Mrs Durham put her hand on Mia’s knee.

‘Barbara, dear,’ she said, as if this was the most obvious thing in the world. ‘Barbara was the best friend I ever had in my life.’

NINETEEN
November
London

On a freezing cold night in early November, Fraser finds himself in Soho, sitting in a freezing cold bar, sipping on a freezing cold bottle of Smirnoff Ice. Not that he’s complaining – as Wham! once sang, ‘the drinks are free’; Smirnoff are launching their new caffeine-infused line this evening. It’s just, Club Tropicana this is not, the Arctic tundra is more like it. The bar has been converted into an igloo with ice sculptures and ice pops and bar staff with blue lips and white-sprayed hair, as if they’ve come straight from the set of
Narnia
. If ‘ice’ is the theme, then the organizers have surpassed themselves. It’s just
… he’s freezing. Absolutely fucking freezing. Sod Smirnoff, where’s Norm? So they can go to a proper,
warm
pub and he can have a pint next to a roaring fire?

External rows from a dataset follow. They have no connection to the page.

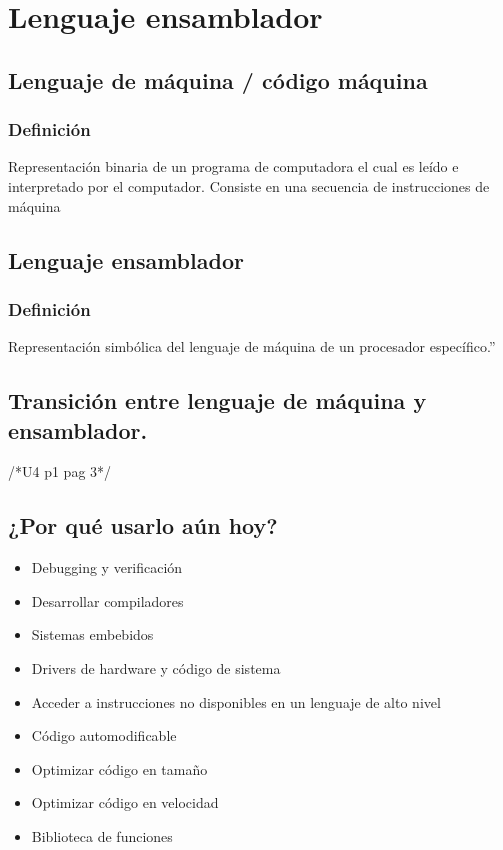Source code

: \section{Lenguaje ensamblador}

\subsection{Lenguaje de máquina / código máquina}
	\subsubsection{Definición}
	Representación binaria de un programa de computadora el cual es leído e interpretado por el computador. Consiste en una secuencia de instrucciones de máquina
	
\subsection{Lenguaje ensamblador}
	\subsubsection{Definición}
	Representación simbólica del lenguaje de máquina de un procesador específico.”

\subsection{Transición entre lenguaje de máquina y ensamblador.}
/*U4 p1 pag 3*/

\subsection{¿Por qué usarlo aún hoy?}
	\begin{itemize}	
	\item Debugging y verificación
	\item Desarrollar compiladores
	\item Sistemas embebidos
	\item Drivers de hardware y código de sistema
	\item Acceder a instrucciones no disponibles en un lenguaje de alto nivel
	\item Código automodificable
	\item Optimizar código en tamaño
	\item Optimizar código en velocidad
	\item Biblioteca de funciones
	\end{itemize}	
	
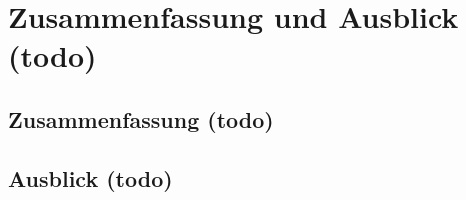 \begin{comment}
- Eine aktuelle Recherche (3. Januar 2017) in den einschlägigen deutschen Bestellportalen (Ebay, Amazon, Conrad, Euronics, …) ergab, dass Geräte mit CWUSB-Unterstützung dort derzeit in Deutschland nicht bestellbar sind. Bei Amazon ließen sich in den Kundenrezensionen Spuren finden, dass im Jahr 2010 entsprechende Geräte auch vertrieben wurden. Zwei Entwicklungen machen es den Geräten schwer, sich am Markt zu behaupten: Einerseits wurde mit USB 3.0 die Datendurchsatzrate deutlich angehoben, was die Anforderungen an den Wireless-USB-Standard verschärft. Andererseits hat die Marktentwicklung bei den Smartphones die Verbreitung des Bluetooth-Standards stark ausgebaut. Während das Bluetooth-Konsortium seinen Standard laufend weiterentwickelt (zuletzt 2016 mit Version 5), datiert die letzte Version des USBCV-Tools für den Test und die Entwicklung von Wireless USB auf den 17. Juli 2009. Vor diesem Hintergrund erscheint es derzeit fraglich, ob CWUSB noch einmal aus der Versenkung auftauchen wird. [Wikipedia, Wireless USB]

- Vielleicht sollte man sich diese Einschätzung für das Fazit aufgewahren? Komnsumer Markt nein, Spezial Markt ja.

- UWB-Module
	- Stärker Prozessor um den DWM mit maximaler SPI-Geschwindigkeit anzusteuern (20 Mhz)
	- Identifier über DIP Schalter einstellbar
	- Größerer Speicher um mehr Anchor/Tags verwalten zu können.
\end{comment}

\chapter{Zusammenfassung und Ausblick (todo)}

\section{Zusammenfassung (todo)}

\section{Ausblick (todo)}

Fraser stands up, pulling his faux bearskin around him – another ‘freebie’ handed out by promotional staff at the door – and scans the room for his friend. It shouldn’t be too difficult to find him. The new Norm has a brand-new hairstyle: a trendy, side-flick thing that Fraser thinks makes him look like he did when he was twelve – but the place is shrouded in dry ice and heaving with similarly coiffed trendies; hordes of twenty-something media types, the guest-listed ‘opinion-formers’ of London, out for another night on the freebie party circuit, and everyone seems to be melding into one.

He pushes on through the crowds, holding his fourth bottle of Smirnoff Ice above his head and pulling the cape that keeps slipping off his shoulders – did these things only come in one size?